The data:
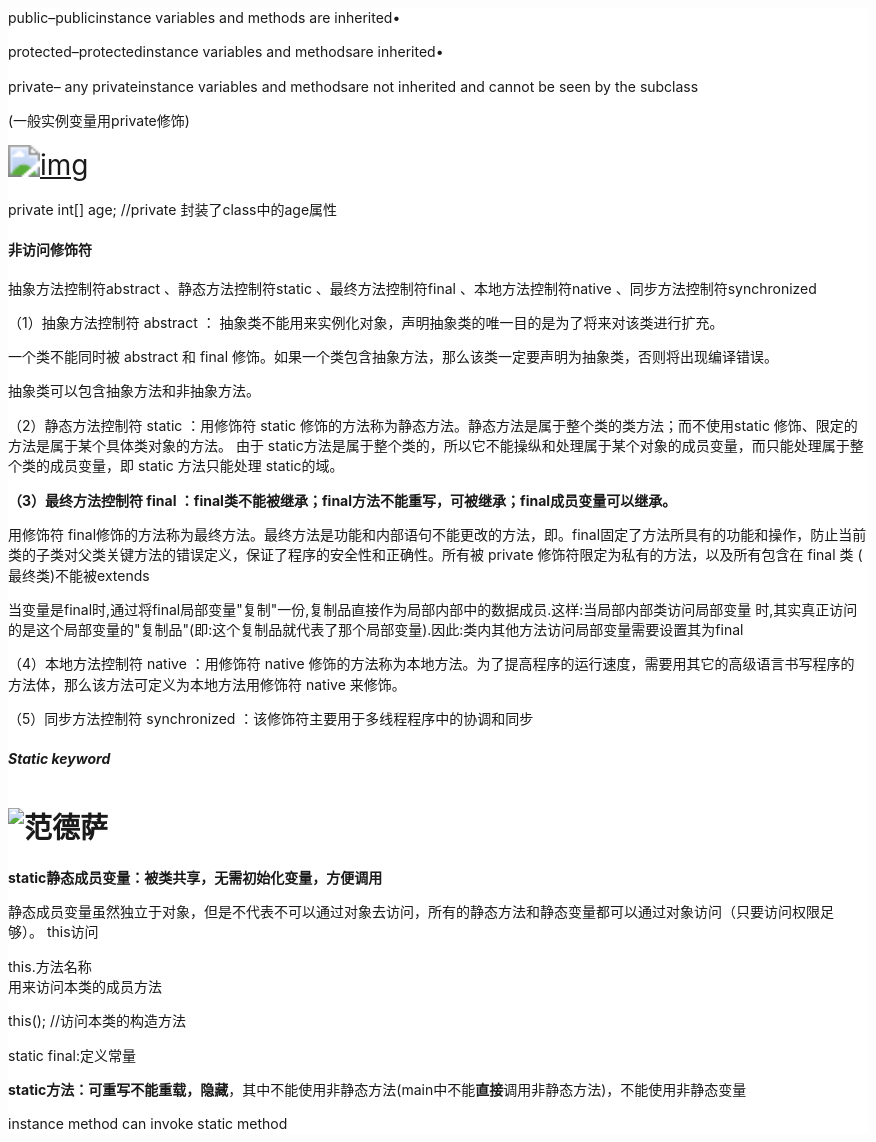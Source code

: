 public–publicinstance variables and methods are inherited•

protected–protectedinstance variables and methodsare inherited•

private– any privateinstance variables and methodsare not inherited and cannot be seen by the subclass

(一般实例变量用private修饰)

[<img src="https://iknow-pic.cdn.bcebos.com/29381f30e924b899942c9e7463061d950a7bf66e?x-bce-process=image/resize,m_lfit,w_600,h_800,limit_1/quality,q_85" alt="img" style="zoom:200%;" />](https://iknow-pic.cdn.bcebos.com/29381f30e924b899942c9e7463061d950a7bf66e?x-bce-process=image/quality,q_85)  

 private int[] age; //private 封装了class中的age属性

#### 非访问修饰符

 抽象方法控制符abstract 、静态方法控制符static 、最终方法控制符final 、本地方法控制符native 、同步方法控制符synchronized

（1）抽象方法控制符 abstract ： 抽象类不能用来实例化对象，声明抽象类的唯一目的是为了将来对该类进行扩充。

一个类不能同时被 abstract 和 final 修饰。如果一个类包含抽象方法，那么该类一定要声明为抽象类，否则将出现编译错误。

抽象类可以包含抽象方法和非抽象方法。

（2）静态方法控制符 static ：用修饰符 static 修饰的方法称为静态方法。静态方法是属于整个类的类方法；而不使用static 修饰、限定的方法是属于某个具体类对象的方法。 由于 static方法是属于整个类的，所以它不能操纵和处理属于某个对象的成员变量，而只能处理属于整个类的成员变量，即 static 方法只能处理 static的域。

**（3）最终方法控制符 final ：final类不能被继承；final方法不能重写，可被继承；final成员变量可以继承。**

用修饰符 final修饰的方法称为最终方法。最终方法是功能和内部语句不能更改的方法，即。final固定了方法所具有的功能和操作，防止当前类的子类对父类关键方法的错误定义，保证了程序的安全性和正确性。所有被 private 修饰符限定为私有的方法，以及所有包含在 final 类 ( 最终类)不能被extends

当变量是final时,通过将final局部变量"复制"一份,复制品直接作为局部内部中的数据成员.这样:当局部内部类访问局部变量 时,其实真正访问的是这个局部变量的"复制品"(即:这个复制品就代表了那个局部变量).因此:类内其他方法访问局部变量需要设置其为final

（4）本地方法控制符 native ：用修饰符 native 修饰的方法称为本地方法。为了提高程序的运行速度，需要用其它的高级语言书写程序的方法体，那么该方法可定义为本地方法用修饰符 native 来修饰。

（5）同步方法控制符 synchronized ：该修饰符主要用于多线程程序中的协调和同步



##### Static keyword    

# ![范德萨](https://images2018.cnblogs.com/blog/1295451/201808/1295451-20180815143157281-699250705.png)

**static静态成员变量：被类共享，无需初始化变量，方便调用**

静态成员变量虽然独立于对象，但是不代表不可以通过对象去访问，所有的静态方法和静态变量都可以通过对象访问（只要访问权限足够）。		this访问

 this.方法名称              
                                用来访问本类的成员方法

this();                    //访问本类的构造方法

static final:定义常量

**static方法：可重写不能重载，隐藏**，其中不能使用非静态方法(main中不能**直接**调用非静态方法)，不能使用非静态变量

instance method can invoke static method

What you will do:
With the pictures left aside, set down each entry above exactly as it stands.

Result:
Source code

: public–publicinstance variables and methods are inherited•

protected–protectedinstance variables and methodsare inherited•

private– any privateinstance variables and methodsare not inherited and cannot be seen by the subclass

(一般实例变量用private修饰)

[<img src="https://iknow-pic.cdn.bcebos.com/29381f30e924b899942c9e7463061d950a7bf66e?x-bce-process=image/resize,m_lfit,w_600,h_800,limit_1/quality,q_85" alt="img" style="zoom:200%;" />](https://iknow-pic.cdn.bcebos.com/29381f30e924b899942c9e7463061d950a7bf66e?x-bce-process=image/quality,q_85)  

 private int[] age; //private 封装了class中的age属性

#### 非访问修饰符

 抽象方法控制符abstract 、静态方法控制符static 、最终方法控制符final 、本地方法控制符native 、同步方法控制符synchronized

（1）抽象方法控制符 abstract ： 抽象类不能用来实例化对象，声明抽象类的唯一目的是为了将来对该类进行扩充。

一个类不能同时被 abstract 和 final 修饰。如果一个类包含抽象方法，那么该类一定要声明为抽象类，否则将出现编译错误。

抽象类可以包含抽象方法和非抽象方法。

（2）静态方法控制符 static ：用修饰符 static 修饰的方法称为静态方法。静态方法是属于整个类的类方法；而不使用static 修饰、限定的方法是属于某个具体类对象的方法。 由于 static方法是属于整个类的，所以它不能操纵和处理属于某个对象的成员变量，而只能处理属于整个类的成员变量，即 static 方法只能处理 static的域。

**（3）最终方法控制符 final ：final类不能被继承；final方法不能重写，可被继承；final成员变量可以继承。**

用修饰符 final修饰的方法称为最终方法。最终方法是功能和内部语句不能更改的方法，即。final固定了方法所具有的功能和操作，防止当前类的子类对父类关键方法的错误定义，保证了程序的安全性和正确性。所有被 private 修饰符限定为私有的方法，以及所有包含在 final 类 ( 最终类)不能被extends

当变量是final时,通过将final局部变量"复制"一份,复制品直接作为局部内部中的数据成员.这样:当局部内部类访问局部变量 时,其实真正访问的是这个局部变量的"复制品"(即:这个复制品就代表了那个局部变量).因此:类内其他方法访问局部变量需要设置其为final

（4）本地方法控制符 native ：用修饰符 native 修饰的方法称为本地方法。为了提高程序的运行速度，需要用其它的高级语言书写程序的方法体，那么该方法可定义为本地方法用修饰符 native 来修饰。

（5）同步方法控制符 synchronized ：该修饰符主要用于多线程程序中的协调和同步



##### Static keyword    

# ![范德萨](https://images2018.cnblogs.com/blog/1295451/201808/1295451-20180815143157281-699250705.png)

**static静态成员变量：被类共享，无需初始化变量，方便调用**

静态成员变量虽然独立于对象，但是不代表不可以通过对象去访问，所有的静态方法和静态变量都可以通过对象访问（只要访问权限足够）。		this访问

 this.方法名称              
                                用来访问本类的成员方法

this();                    //访问本类的构造方法

static final:定义常量

**static方法：可重写不能重载，隐藏**，其中不能使用非静态方法(main中不能**直接**调用非静态方法)，不能使用非静态变量

instance method can invoke static method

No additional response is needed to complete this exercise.